• **Records for this task**
--------------------

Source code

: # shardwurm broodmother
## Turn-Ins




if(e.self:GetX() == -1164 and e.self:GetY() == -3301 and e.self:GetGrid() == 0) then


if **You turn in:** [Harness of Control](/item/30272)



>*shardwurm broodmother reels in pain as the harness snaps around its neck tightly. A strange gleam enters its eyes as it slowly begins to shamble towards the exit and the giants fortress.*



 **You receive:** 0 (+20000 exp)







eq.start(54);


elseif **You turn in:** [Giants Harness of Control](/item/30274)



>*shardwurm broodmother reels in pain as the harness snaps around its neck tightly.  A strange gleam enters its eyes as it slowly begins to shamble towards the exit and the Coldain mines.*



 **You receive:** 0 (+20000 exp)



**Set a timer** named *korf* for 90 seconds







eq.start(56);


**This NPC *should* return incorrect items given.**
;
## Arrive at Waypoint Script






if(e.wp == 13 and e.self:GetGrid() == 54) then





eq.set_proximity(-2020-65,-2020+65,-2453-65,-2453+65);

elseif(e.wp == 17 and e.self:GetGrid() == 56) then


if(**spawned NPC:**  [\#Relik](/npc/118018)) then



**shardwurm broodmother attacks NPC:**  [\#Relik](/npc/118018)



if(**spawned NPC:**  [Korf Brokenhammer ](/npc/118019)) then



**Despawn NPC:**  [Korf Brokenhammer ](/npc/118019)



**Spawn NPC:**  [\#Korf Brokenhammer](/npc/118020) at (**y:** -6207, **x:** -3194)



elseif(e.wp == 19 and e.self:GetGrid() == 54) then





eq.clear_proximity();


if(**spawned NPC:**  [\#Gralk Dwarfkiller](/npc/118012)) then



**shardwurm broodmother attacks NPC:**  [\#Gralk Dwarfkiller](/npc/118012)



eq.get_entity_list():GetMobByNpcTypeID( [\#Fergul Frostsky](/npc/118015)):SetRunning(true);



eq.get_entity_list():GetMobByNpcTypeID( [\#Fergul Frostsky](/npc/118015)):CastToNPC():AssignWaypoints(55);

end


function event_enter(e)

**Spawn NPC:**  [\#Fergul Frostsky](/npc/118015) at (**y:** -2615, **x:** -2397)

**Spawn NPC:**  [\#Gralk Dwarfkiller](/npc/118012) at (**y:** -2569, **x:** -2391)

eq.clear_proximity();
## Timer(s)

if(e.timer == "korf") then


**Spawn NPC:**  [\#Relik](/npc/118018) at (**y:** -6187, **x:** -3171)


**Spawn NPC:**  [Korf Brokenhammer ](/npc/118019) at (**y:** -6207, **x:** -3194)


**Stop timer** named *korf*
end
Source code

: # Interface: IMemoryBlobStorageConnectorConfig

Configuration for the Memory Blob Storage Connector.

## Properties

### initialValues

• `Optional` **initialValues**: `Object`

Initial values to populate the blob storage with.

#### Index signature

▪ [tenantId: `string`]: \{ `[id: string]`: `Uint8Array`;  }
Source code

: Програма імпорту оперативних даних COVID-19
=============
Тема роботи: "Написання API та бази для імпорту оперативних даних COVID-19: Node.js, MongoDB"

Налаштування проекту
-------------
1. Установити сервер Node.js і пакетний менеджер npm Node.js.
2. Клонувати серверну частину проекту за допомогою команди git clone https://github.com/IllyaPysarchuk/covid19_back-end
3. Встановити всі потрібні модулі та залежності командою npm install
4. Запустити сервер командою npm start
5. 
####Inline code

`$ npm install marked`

--------------------

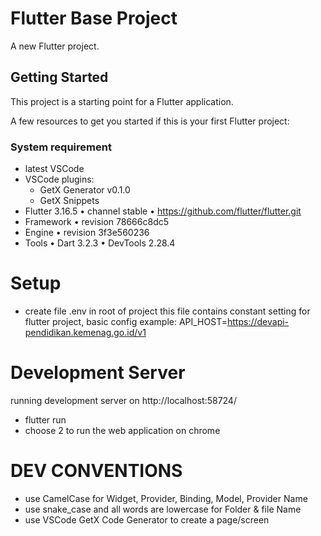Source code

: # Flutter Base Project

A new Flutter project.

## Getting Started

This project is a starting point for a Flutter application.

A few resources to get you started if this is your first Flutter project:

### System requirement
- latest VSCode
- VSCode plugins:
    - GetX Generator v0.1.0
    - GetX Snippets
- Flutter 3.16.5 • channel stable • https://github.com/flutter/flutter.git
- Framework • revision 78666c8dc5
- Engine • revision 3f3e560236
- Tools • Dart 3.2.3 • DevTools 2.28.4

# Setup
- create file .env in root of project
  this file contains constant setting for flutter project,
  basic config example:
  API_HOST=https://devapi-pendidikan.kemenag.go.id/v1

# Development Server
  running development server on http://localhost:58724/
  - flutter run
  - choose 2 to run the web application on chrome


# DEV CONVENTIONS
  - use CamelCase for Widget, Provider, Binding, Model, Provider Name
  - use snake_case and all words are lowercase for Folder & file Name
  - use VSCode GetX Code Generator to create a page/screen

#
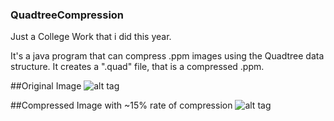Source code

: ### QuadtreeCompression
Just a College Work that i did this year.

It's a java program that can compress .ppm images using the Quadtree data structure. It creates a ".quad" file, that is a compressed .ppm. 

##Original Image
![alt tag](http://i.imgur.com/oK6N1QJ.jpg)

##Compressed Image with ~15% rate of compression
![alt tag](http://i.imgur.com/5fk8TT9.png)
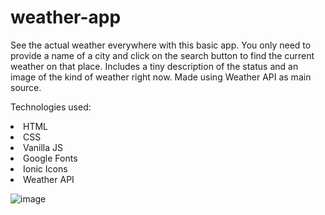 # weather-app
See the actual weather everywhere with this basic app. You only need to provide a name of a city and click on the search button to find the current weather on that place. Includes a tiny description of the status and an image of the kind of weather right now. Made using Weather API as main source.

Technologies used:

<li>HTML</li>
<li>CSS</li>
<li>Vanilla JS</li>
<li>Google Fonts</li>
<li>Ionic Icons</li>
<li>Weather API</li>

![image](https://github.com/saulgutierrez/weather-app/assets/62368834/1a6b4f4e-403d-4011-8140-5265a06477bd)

--------------------

• **Your objective**
From the entries, find how many lines contain "then" and give the number alone.

• **Answer section**
8